Abstract

This paper is concerned with the question of the relevance of the NAIRU for policy formulation. However, that question leads to the following consideration. The estimates for the NAIRU are based on the econometric estimation of models of the economy. Particular models are used and particular interpretations are placed on the relationship between the variables which the model involves. Since the NAIRU can never be directly observed, resort has to be made to the econometric estimation of wage and price equations from which an equilibrium solution for unemployment is derived and labeled the NAIRU. It is therefore important to know how valid those models are and the estimates derived from those models. Whilst some have pointed to the unreliability of those estimates (e.g. Setterfield et alia, 1992) and others to the degree of uncertainty surrounding the estimates (e.g. Madsen, 1997), others have put a great deal of faith in specific estimates: for example the ‘Tightness in the labor market is measured by the excess of CBO's estimate of the non accelerating inflation rate of unemployment (NAIRU) over the actual unemployment rate. It is an indicator of future wage inflation' (Congressional Budget Office, 1994, p. 4), and that Office uses an estimate of 6 percent for the NAIRU. One expression of the belief in the NAIRU is given by Stiglitz when he writes that ‘I have become convinced that the NAIRU is a useful analytic concept.
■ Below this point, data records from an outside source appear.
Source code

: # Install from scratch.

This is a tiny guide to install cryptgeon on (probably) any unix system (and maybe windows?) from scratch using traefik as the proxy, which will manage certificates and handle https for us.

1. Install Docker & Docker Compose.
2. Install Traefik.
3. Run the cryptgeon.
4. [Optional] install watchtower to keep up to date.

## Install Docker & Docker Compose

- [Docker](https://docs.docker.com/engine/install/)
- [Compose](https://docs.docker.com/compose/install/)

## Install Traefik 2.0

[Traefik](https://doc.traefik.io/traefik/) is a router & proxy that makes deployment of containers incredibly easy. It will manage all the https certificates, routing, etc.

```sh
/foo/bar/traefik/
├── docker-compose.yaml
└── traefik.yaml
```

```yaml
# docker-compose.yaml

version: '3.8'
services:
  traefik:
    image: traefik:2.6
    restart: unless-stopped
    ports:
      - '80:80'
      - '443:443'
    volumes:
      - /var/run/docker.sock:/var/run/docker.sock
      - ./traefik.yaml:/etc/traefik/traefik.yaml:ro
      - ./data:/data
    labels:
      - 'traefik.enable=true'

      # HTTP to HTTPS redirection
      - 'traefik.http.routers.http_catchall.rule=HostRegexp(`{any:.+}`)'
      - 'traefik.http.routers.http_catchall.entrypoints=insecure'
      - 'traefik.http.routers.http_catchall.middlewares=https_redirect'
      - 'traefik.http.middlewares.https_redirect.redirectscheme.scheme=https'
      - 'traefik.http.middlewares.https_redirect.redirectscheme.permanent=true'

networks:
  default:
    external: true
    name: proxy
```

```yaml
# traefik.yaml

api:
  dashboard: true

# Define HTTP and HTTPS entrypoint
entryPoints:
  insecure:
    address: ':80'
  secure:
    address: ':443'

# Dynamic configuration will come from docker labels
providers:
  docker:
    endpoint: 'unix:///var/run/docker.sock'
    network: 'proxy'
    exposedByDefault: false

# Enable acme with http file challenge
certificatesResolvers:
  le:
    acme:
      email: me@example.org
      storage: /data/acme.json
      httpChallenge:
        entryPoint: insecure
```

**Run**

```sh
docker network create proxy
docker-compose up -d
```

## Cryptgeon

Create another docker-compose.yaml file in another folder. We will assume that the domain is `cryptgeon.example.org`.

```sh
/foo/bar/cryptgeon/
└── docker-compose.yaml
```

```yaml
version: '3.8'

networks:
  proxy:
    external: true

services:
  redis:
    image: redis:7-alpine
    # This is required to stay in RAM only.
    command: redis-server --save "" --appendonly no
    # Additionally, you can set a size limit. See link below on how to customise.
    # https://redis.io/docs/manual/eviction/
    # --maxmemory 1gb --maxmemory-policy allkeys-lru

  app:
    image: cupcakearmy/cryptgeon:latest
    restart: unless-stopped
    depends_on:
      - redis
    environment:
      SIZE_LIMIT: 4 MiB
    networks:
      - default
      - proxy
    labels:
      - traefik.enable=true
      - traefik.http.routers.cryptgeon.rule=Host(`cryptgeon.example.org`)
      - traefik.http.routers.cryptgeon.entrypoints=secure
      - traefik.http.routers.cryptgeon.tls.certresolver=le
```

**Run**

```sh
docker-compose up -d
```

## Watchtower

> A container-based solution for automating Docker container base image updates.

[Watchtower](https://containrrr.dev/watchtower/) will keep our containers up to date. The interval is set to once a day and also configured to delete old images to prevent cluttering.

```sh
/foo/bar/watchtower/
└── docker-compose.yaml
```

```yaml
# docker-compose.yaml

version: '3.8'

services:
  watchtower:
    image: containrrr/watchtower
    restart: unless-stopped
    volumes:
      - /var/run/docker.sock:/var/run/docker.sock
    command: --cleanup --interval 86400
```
It is useful as a theory to understand the causes of inflation. It is useful as an empirical basis for predicting changes in the inflation rate. And it is useful as a general guideline for thinking about macroeconomic policy' (Stiglitz, 1997, p. 3). The focus pf this paper is not on the reliability or otherwise of estimates of the NAIRU, but rather to evaluate the theoretical foundation of the models from which the NAIRU has been derived. For if those models are on some relevant criteria judged to be unsound, then estimates and policy conclusion derived are seemly unsound.